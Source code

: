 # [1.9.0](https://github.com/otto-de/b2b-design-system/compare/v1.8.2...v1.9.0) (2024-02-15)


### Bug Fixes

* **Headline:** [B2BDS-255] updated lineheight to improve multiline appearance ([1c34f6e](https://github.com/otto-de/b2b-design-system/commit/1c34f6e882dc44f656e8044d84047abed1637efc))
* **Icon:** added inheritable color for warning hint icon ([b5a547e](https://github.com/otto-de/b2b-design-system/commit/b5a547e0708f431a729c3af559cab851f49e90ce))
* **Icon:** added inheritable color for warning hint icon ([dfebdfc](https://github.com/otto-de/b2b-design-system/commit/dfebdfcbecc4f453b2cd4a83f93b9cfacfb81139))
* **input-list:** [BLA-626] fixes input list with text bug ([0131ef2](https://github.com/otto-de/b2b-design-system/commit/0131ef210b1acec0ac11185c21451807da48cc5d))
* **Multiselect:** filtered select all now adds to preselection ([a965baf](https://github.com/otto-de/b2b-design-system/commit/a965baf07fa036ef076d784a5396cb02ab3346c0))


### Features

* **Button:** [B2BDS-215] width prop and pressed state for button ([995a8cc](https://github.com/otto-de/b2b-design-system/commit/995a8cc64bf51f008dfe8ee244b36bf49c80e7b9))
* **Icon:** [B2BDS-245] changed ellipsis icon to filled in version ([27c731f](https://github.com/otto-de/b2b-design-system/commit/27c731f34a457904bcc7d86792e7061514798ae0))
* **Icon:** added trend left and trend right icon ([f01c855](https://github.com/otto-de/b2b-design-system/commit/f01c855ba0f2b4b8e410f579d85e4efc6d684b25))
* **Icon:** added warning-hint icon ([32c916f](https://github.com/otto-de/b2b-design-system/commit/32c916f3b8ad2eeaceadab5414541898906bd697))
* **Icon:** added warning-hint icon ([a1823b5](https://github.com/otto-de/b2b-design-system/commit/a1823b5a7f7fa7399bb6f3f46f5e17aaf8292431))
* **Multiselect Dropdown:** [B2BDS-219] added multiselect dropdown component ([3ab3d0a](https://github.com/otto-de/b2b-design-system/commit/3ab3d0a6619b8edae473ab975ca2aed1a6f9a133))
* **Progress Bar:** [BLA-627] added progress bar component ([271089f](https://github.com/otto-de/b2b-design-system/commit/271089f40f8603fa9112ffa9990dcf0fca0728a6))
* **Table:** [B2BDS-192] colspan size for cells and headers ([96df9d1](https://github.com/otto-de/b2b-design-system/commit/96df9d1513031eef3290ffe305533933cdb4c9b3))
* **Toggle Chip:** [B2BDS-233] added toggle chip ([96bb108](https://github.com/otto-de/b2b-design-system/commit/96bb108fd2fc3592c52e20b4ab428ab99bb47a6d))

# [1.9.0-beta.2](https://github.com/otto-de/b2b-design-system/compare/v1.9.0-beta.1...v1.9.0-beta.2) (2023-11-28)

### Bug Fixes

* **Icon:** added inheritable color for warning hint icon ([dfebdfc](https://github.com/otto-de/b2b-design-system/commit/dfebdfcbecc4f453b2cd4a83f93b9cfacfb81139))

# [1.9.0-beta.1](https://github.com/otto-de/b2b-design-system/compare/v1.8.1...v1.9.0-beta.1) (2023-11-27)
___
• Work request: Could you retype exactly the lines above, starting at the line that contains "filtered select all" and ending at the line that contains "[B2BDS-245] changed ellipsis", and nothing more?

• Result of this exercise:
* **Multiselect:** filtered select all now adds to preselection ([a965baf](https://github.com/otto-de/b2b-design-system/commit/a965baf07fa036ef076d784a5396cb02ab3346c0))


### Features

* **Button:** [B2BDS-215] width prop and pressed state for button ([995a8cc](https://github.com/otto-de/b2b-design-system/commit/995a8cc64bf51f008dfe8ee244b36bf49c80e7b9))
* **Icon:** [B2BDS-245] changed ellipsis icon to filled in version ([27c731f](https://github.com/otto-de/b2b-design-system/commit/27c731f34a457904bcc7d86792e7061514798ae0))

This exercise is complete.